Add: Add DDIM sample method.

chairc · Aug 3, 2023 · c469e4f · c469e4f
1 parent 278debd
commit c469e4f
Showing 1 changed file with 98 additions and 0 deletions.
diff --git a/model/ddim.py b/model/ddim.py
@@ -0,0 +1,98 @@
+#!/usr/bin/env python
+# -*- coding:utf-8 -*-
+"""
+    @Date   : 2023/7/7 9:55
+    @Author : chairc
+    @Site   : https://github.com/chairc
+"""
+import torch
+import logging
+import coloredlogs
+
+from tqdm import tqdm
+
+from .base import BaseDiffusion
+
+logger = logging.getLogger(__name__)
+coloredlogs.install(level="INFO")
+
+
+class Diffusion(BaseDiffusion):
+    """
+    DDIM扩散模型
+    """
+
+    def __init__(self, noise_steps=1000, sample_steps=20, beta_start=1e-4, beta_end=0.02, img_size=256, device="cpu"):
+        """
+        扩散模型ddim复现
+        论文：《Denoising Diffusion Implicit Models》
+        链接：https://arxiv.org/abs/2010.02502
+        :param noise_steps: 噪声步长
+        :param sample_steps: 采样步长
+        :param beta_start: β开始值
+        :param beta_end: β结束值
+        :param img_size: 图像大小
+        :param device: 设备类型
+        """
+        super().__init__(noise_steps, beta_start, beta_end, img_size, device)
+        # 采样步长，用于跳步
+        self.sample_steps = sample_steps
+
+        self.eta = 0
+
+        # 计算迭代步长，跳步操作
+        self.time_step = torch.arange(0, self.noise_steps, (self.noise_steps // self.sample_steps)).long() + 1
+        self.time_step = reversed(torch.cat((torch.tensor([0], dtype=torch.long), self.time_step)))
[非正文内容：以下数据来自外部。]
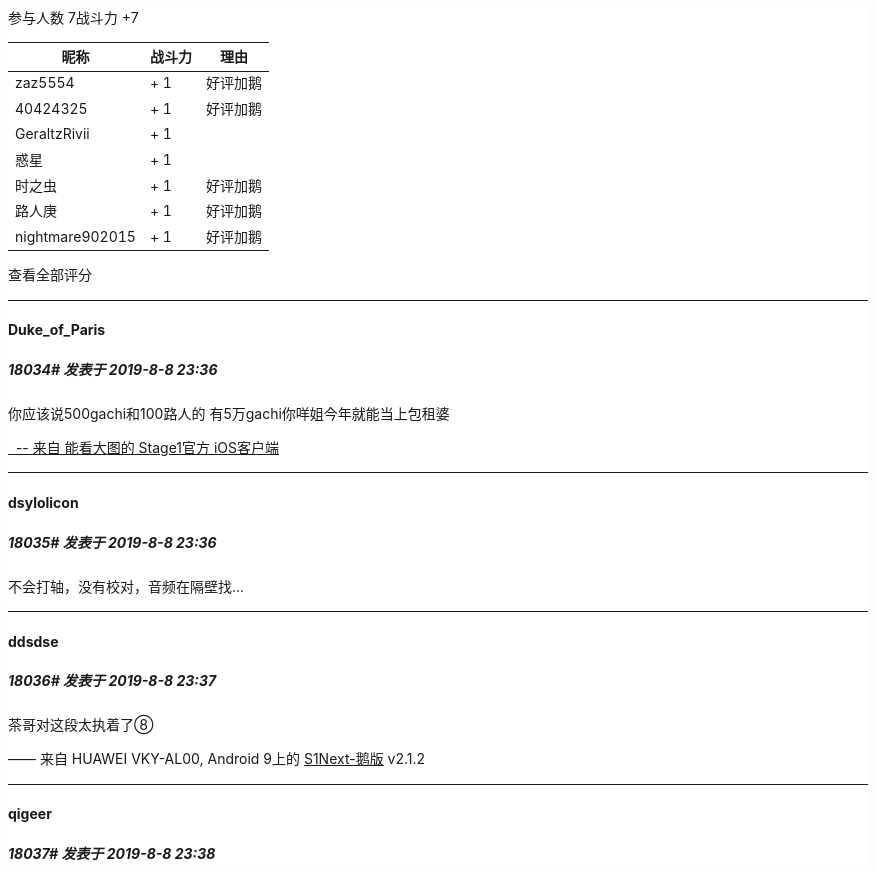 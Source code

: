 
 参与人数 7战斗力 +7

|昵称|战斗力|理由|
|----|---|---|
| zaz5554| + 1|好评加鹅|
| 40424325| + 1|好评加鹅|
| GeraltzRivii| + 1||
| 惑星| + 1||
| 时之虫| + 1|好评加鹅|
| 路人庚| + 1|好评加鹅|
| nightmare902015| + 1|好评加鹅|


查看全部评分


-----

####  Duke_of_Paris  
##### 18034#       发表于 2019-8-8 23:36


你应该说500gachi和100路人的
有5万gachi你咩姐今年就能当上包租婆

[  -- 来自 能看大图的 Stage1官方 iOS客户端](https://itunes.apple.com/fi/app/saraba1st/id1221237470?mt=8)


-----

####  dsylolicon  
##### 18035#       发表于 2019-8-8 23:36


不会打轴，没有校对，音频在隔壁找...


-----

####  ddsdse  
##### 18036#       发表于 2019-8-8 23:37


茶哥对这段太执着了⑧

—— 来自 HUAWEI VKY-AL00, Android 9上的 [S1Next-鹅版](https://github.com/ykrank/S1-Next/releases) v2.1.2


-----

####  qigeer  
##### 18037#       发表于 2019-8-8 23:38
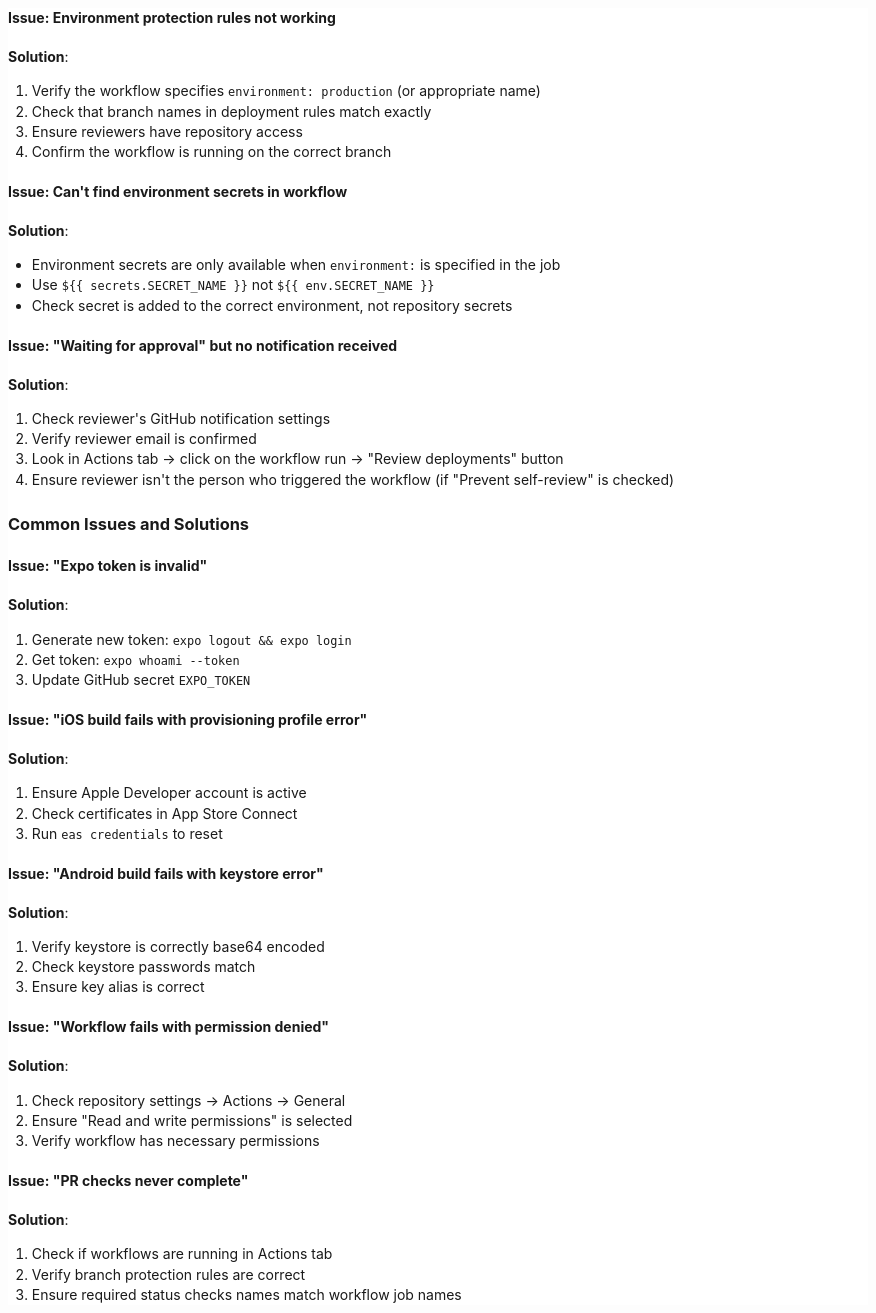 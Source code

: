 #### Issue: Environment protection rules not working
**Solution**:
1. Verify the workflow specifies `environment: production` (or appropriate name)
2. Check that branch names in deployment rules match exactly
3. Ensure reviewers have repository access
4. Confirm the workflow is running on the correct branch

#### Issue: Can't find environment secrets in workflow
**Solution**:
- Environment secrets are only available when `environment:` is specified in the job
- Use `${{ secrets.SECRET_NAME }}` not `${{ env.SECRET_NAME }}`
- Check secret is added to the correct environment, not repository secrets

#### Issue: "Waiting for approval" but no notification received
**Solution**:
1. Check reviewer's GitHub notification settings
2. Verify reviewer email is confirmed
3. Look in Actions tab → click on the workflow run → "Review deployments" button
4. Ensure reviewer isn't the person who triggered the workflow (if "Prevent self-review" is checked)

### Common Issues and Solutions

#### Issue: "Expo token is invalid"
**Solution**:
1. Generate new token: `expo logout && expo login`
2. Get token: `expo whoami --token`
3. Update GitHub secret `EXPO_TOKEN`

#### Issue: "iOS build fails with provisioning profile error"
**Solution**:
1. Ensure Apple Developer account is active
2. Check certificates in App Store Connect
3. Run `eas credentials` to reset

#### Issue: "Android build fails with keystore error"
**Solution**:
1. Verify keystore is correctly base64 encoded
2. Check keystore passwords match
3. Ensure key alias is correct

#### Issue: "Workflow fails with permission denied"
**Solution**:
1. Check repository settings → Actions → General
2. Ensure "Read and write permissions" is selected
3. Verify workflow has necessary permissions

#### Issue: "PR checks never complete"
**Solution**:
1. Check if workflows are running in Actions tab
2. Verify branch protection rules are correct
3. Ensure required status checks names match workflow job names
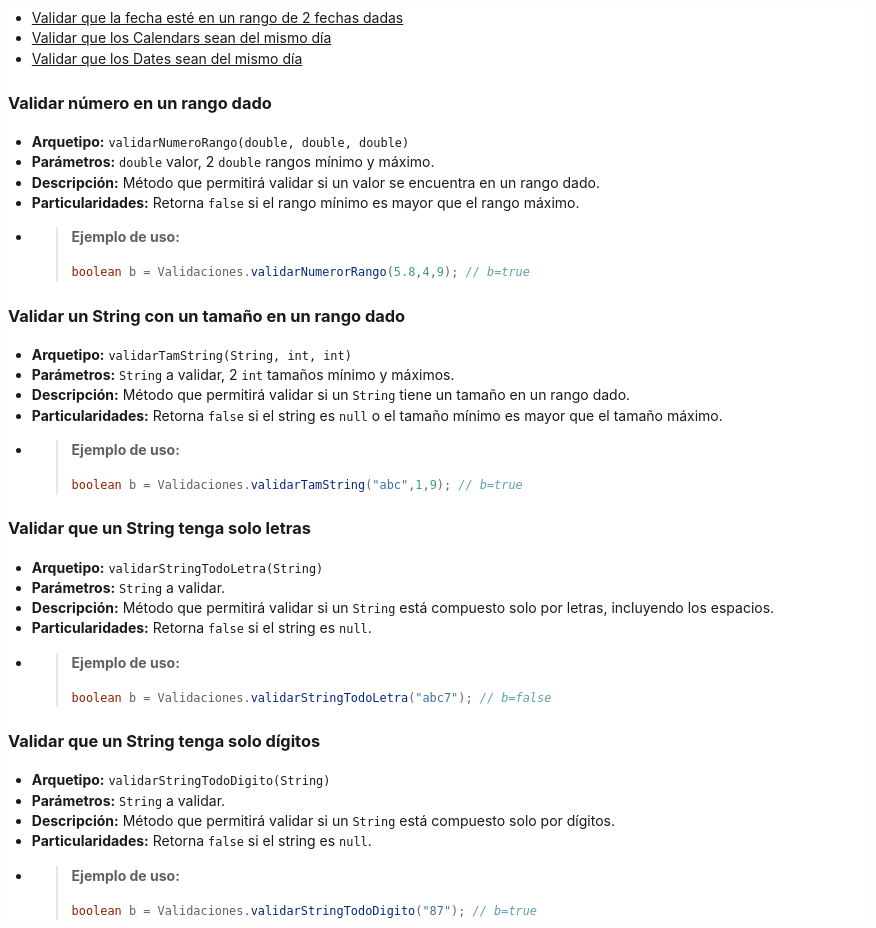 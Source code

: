 - [Validar que la fecha esté en un rango de 2 fechas dadas](#validar-que-la-fecha-esté-en-un-rango-de-2-fechas-dadas)
- [Validar que los Calendars sean del mismo día](#validar-que-los-calendars-sean-del-mismo-día)
- [Validar que los Dates sean del mismo día](#validar-que-los-dates-sean-del-mismo-día)

### Validar número en un rango dado

- **Arquetipo:** `validarNumeroRango(double, double, double)`
- **Parámetros:** `double` valor, 2 `double` rangos mínimo y máximo.
- **Descripción:** Método que permitirá validar si un valor se encuentra en un rango dado.
- **Particularidades:** Retorna `false` si el rango mínimo es mayor que el rango máximo.
- > **Ejemplo de uso:**
  >
  > ```java
  > boolean b = Validaciones.validarNumerorRango(5.8,4,9); // b=true
  > ```

### Validar un String con un tamaño en un rango dado

- **Arquetipo:** `validarTamString(String, int, int)`
- **Parámetros:** `String` a validar, 2 `int` tamaños mínimo y máximos.
- **Descripción:** Método que permitirá validar si un `String` tiene un tamaño en un rango dado.
- **Particularidades:** Retorna `false` si el string es `null` o el tamaño mínimo es mayor que el tamaño máximo.
- > **Ejemplo de uso:**
  >
  > ```java
  > boolean b = Validaciones.validarTamString("abc",1,9); // b=true
  > ```

### Validar que un String tenga solo letras

- **Arquetipo:** `validarStringTodoLetra(String)`
- **Parámetros:** `String` a validar.
- **Descripción:** Método que permitirá validar si un `String` está compuesto solo por letras, incluyendo los espacios.
- **Particularidades:** Retorna `false` si el string es `null`.
- > **Ejemplo de uso:**
  >
  > ```java
  > boolean b = Validaciones.validarStringTodoLetra("abc7"); // b=false
  > ```

### Validar que un String tenga solo dígitos

- **Arquetipo:** `validarStringTodoDigito(String)`
- **Parámetros:** `String` a validar.
- **Descripción:** Método que permitirá validar si un `String` está compuesto solo por dígitos.
- **Particularidades:** Retorna `false` si el string es `null`.
- > **Ejemplo de uso:**
  >
  > ```java
  > boolean b = Validaciones.validarStringTodoDigito("87"); // b=true
  > ```
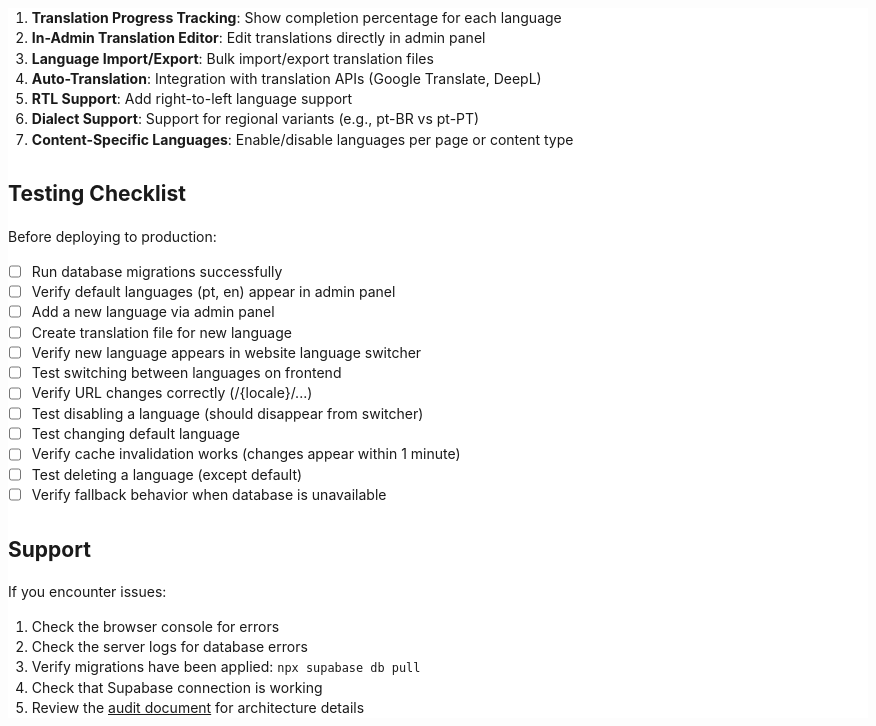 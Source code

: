 1. **Translation Progress Tracking**: Show completion percentage for each language
2. **In-Admin Translation Editor**: Edit translations directly in admin panel
3. **Language Import/Export**: Bulk import/export translation files
4. **Auto-Translation**: Integration with translation APIs (Google Translate, DeepL)
5. **RTL Support**: Add right-to-left language support
6. **Dialect Support**: Support for regional variants (e.g., pt-BR vs pt-PT)
7. **Content-Specific Languages**: Enable/disable languages per page or content type

## Testing Checklist

Before deploying to production:

- [ ] Run database migrations successfully
- [ ] Verify default languages (pt, en) appear in admin panel
- [ ] Add a new language via admin panel
- [ ] Create translation file for new language
- [ ] Verify new language appears in website language switcher
- [ ] Test switching between languages on frontend
- [ ] Verify URL changes correctly (/{locale}/...)
- [ ] Test disabling a language (should disappear from switcher)
- [ ] Test changing default language
- [ ] Verify cache invalidation works (changes appear within 1 minute)
- [ ] Test deleting a language (except default)
- [ ] Verify fallback behavior when database is unavailable

## Support

If you encounter issues:

1. Check the browser console for errors
2. Check the server logs for database errors
3. Verify migrations have been applied: `npx supabase db pull`
4. Check that Supabase connection is working
5. Review the [audit document](../AUDIT-AND-IMPROVEMENTS.md) for architecture details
+        self.time_step = list(zip(self.time_step[:-1], self.time_step[1:]))
+
+    def sample(self, model, n, labels=None, cfg_scale=None):
+        """
+        采样
+        :param model: 模型
+        :param n: 采样图片个数
+        :param labels: 标签
+        :param cfg_scale: classifier-free guidance插值权重，用于提升生成质量，避免后验坍塌（posterior collapse）问题
+                            参考论文：《Classifier-Free Diffusion Guidance》
+        :return: 采样图片
+        """
+        logger.info(msg=f"DDIM Sampling {n} new images....")
+        model.eval()
+        with torch.no_grad():
+            # 输入格式为[n, 3, img_size, img_size]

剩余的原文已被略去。